What follows is a love story that was forbidden, that should have been impossible, and yet saved both of their lives––and hundreds of others––in more ways than one.
Fans of The Tattooist of Auschwitz, The Choice, and The Orphan Train will be utterly entranced by this unputdownable page-turner. This completely heartbreaking yet beautifully hopeful novel shows that love can survive anything and grow anywhere.
This book was previously published as Auschwitz Syndrome.
Ellie Midwood has written another chilling and realistic book. One that is based on a true story of love and compassion. One done with extensive research. Read the author’s notes at the end and get the whole story.

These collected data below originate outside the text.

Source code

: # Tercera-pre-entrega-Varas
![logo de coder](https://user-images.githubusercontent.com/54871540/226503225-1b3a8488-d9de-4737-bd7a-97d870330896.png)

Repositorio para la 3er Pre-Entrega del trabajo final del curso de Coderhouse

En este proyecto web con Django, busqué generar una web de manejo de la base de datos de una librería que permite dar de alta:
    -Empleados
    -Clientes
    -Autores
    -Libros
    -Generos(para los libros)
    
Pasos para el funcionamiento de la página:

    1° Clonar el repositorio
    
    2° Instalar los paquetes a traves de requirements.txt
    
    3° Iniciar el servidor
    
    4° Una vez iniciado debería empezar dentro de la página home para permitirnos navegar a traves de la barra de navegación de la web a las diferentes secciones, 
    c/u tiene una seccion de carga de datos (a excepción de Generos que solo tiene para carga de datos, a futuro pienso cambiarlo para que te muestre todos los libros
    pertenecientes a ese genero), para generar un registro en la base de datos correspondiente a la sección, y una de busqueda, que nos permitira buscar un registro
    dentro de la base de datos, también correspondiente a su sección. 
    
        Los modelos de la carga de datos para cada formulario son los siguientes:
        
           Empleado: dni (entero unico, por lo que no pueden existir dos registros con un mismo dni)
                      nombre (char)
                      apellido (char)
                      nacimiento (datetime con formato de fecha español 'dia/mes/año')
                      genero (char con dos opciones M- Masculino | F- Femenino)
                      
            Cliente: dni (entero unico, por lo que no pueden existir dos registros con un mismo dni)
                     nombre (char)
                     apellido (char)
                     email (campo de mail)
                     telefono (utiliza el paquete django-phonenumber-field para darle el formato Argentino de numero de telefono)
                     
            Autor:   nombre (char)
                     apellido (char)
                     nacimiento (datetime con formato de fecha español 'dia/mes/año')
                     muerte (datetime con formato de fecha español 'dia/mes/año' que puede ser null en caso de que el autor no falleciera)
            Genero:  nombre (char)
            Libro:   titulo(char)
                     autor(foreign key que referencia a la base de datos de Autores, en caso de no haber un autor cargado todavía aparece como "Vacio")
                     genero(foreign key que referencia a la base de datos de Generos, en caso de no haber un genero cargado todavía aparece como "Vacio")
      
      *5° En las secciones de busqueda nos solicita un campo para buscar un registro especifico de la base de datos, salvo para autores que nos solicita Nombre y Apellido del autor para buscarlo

Two quotes from this book that I want to share:
1) Someone said that Auschwitz was such a terrible place that God himself decided not to go there. To be honest, I couldn’t agree more with that statement.
2) If, in the future, you see a teenager shout a racial slur at someone, stop him, pull him to one side and explain to him where you served and how such slurs led to the slaughter of millions. If you see a newspaper article denying the Nazi crimes, write one countering it and tell the people exactly what you’ve witnessed. The hatred, the racism, the xenophobia didn’t miraculously disappear with Hitler. They’re all still very much alive and kicking and it’s up to us to do something to fight them. (this is very profound, very spot on)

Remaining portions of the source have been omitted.